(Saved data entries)
• • • • • • •
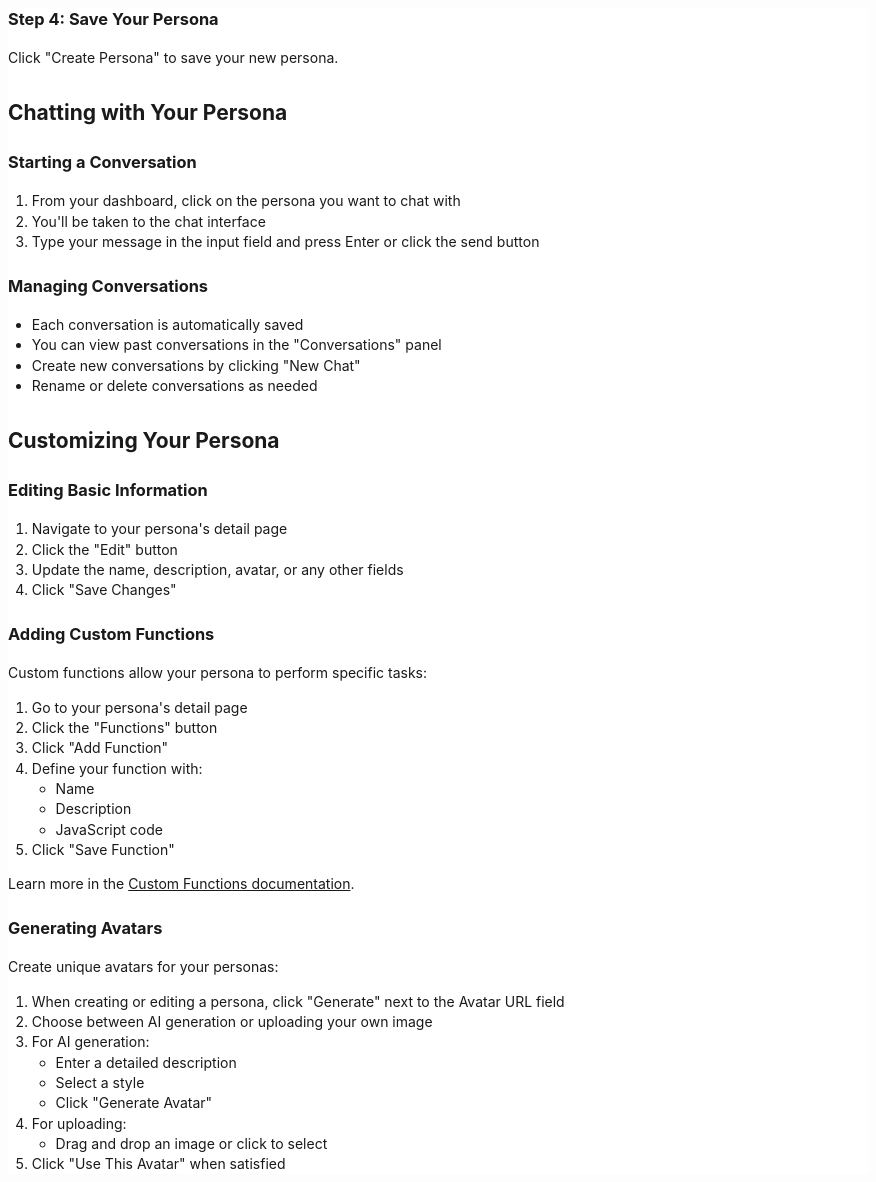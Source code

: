 ### Step 4: Save Your Persona

Click "Create Persona" to save your new persona.

## Chatting with Your Persona

### Starting a Conversation

1. From your dashboard, click on the persona you want to chat with
2. You'll be taken to the chat interface
3. Type your message in the input field and press Enter or click the send button

### Managing Conversations

- Each conversation is automatically saved
- You can view past conversations in the "Conversations" panel
- Create new conversations by clicking "New Chat"
- Rename or delete conversations as needed

## Customizing Your Persona

### Editing Basic Information

1. Navigate to your persona's detail page
2. Click the "Edit" button
3. Update the name, description, avatar, or any other fields
4. Click "Save Changes"

### Adding Custom Functions

Custom functions allow your persona to perform specific tasks:

1. Go to your persona's detail page
2. Click the "Functions" button
3. Click "Add Function"
4. Define your function with:
   - Name
   - Description
   - JavaScript code
5. Click "Save Function"

Learn more in the [Custom Functions documentation](custom-functions.md).

### Generating Avatars

Create unique avatars for your personas:

1. When creating or editing a persona, click "Generate" next to the Avatar URL field
2. Choose between AI generation or uploading your own image
3. For AI generation:
   - Enter a detailed description
   - Select a style
   - Click "Generate Avatar"
4. For uploading:
   - Drag and drop an image or click to select
5. Click "Use This Avatar" when satisfied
• • • • • • •
**Work to complete**: Starting at the line that contains "- Enter a detailed description", transcribe every line through the last line of the entries above, exactly, and nothing else.

**Solved problem**:
   - Enter a detailed description
   - Select a style
   - Click "Generate Avatar"
4. For uploading:
   - Drag and drop an image or click to select
5. Click "Use This Avatar" when satisfied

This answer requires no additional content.